## [What to produce]
In the material below, write out each line word for word and omit the pictures.

START Provided information

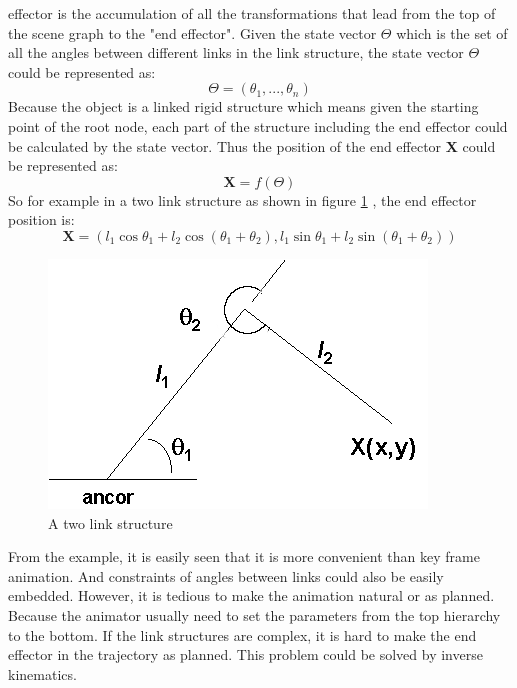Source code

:   effector is the accumulation of all the transformations that lead
  from the top of the scene graph to the "end effector"\cite{alan3D}. Given the state
  vector $\Theta{}$ which is the set of all the angles between different links in the link structure,
  the state vector $\Theta{}$ could be represented as\cite{alan3D}:
  \begin{equation}
  \Theta{}=(\theta_1,...,\theta_n)  
  \end{equation}
Because the object is a linked rigid structure which means given the starting point of the root node, each part of the structure including the end effector could be calculated by the state vector. Thus the position of the end effector \textbf{X} could be represented as\cite{alan3D}:
\begin{equation}
\mathbf{X} = f(\Theta)        
\end{equation}
So for example in a two link structure as shown in figure \ref{fig:twolink} , the end effector position is\cite{alan3D}:
\begin{equation}
\label{eq:1}
\mathbf{X}=(l_1\cos\theta_1+l_2\cos(\theta_1+\theta_2),l_1\sin\theta_1+l_2\sin(\theta_1+\theta_2))  
\end{equation}
\begin{figure}[ht!]
\centering
\includegraphics[height=5 cm]{figures/twolink.png}
\caption{A two link structure \protect\cite{linkpic}}
\label{fig:twolink}
\end{figure}
From the example, it is easily seen that it is more convenient than key frame animation. And constraints of angles between links could also be easily embedded. However, it is tedious to make the animation natural or as planned. Because the animator usually need to set the parameters from the top hierarchy to the bottom. If the link structures are complex, it is hard to make the end effector in the trajectory as planned\cite{alan3D}. This problem could be solved by inverse kinematics.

END Provided information

## [Final answer]
Source code

:   effector is the accumulation of all the transformations that lead
  from the top of the scene graph to the "end effector"\cite{alan3D}. Given the state
  vector $\Theta{}$ which is the set of all the angles between different links in the link structure,
  the state vector $\Theta{}$ could be represented as\cite{alan3D}:
  \begin{equation}
  \Theta{}=(\theta_1,...,\theta_n)  
  \end{equation}
Because the object is a linked rigid structure which means given the starting point of the root node, each part of the structure including the end effector could be calculated by the state vector. Thus the position of the end effector \textbf{X} could be represented as\cite{alan3D}:
\begin{equation}
\mathbf{X} = f(\Theta)        
\end{equation}
So for example in a two link structure as shown in figure \ref{fig:twolink} , the end effector position is\cite{alan3D}:
\begin{equation}
\label{eq:1}
\mathbf{X}=(l_1\cos\theta_1+l_2\cos(\theta_1+\theta_2),l_1\sin\theta_1+l_2\sin(\theta_1+\theta_2))  
\end{equation}
\begin{figure}[ht!]
\centering
\includegraphics[height=5 cm]{figures/twolink.png}
\caption{A two link structure \protect\cite{linkpic}}
\label{fig:twolink}
\end{figure}
From the example, it is easily seen that it is more convenient than key frame animation. And constraints of angles between links could also be easily embedded. However, it is tedious to make the animation natural or as planned. Because the animator usually need to set the parameters from the top hierarchy to the bottom. If the link structures are complex, it is hard to make the end effector in the trajectory as planned\cite{alan3D}. This problem could be solved by inverse kinematics.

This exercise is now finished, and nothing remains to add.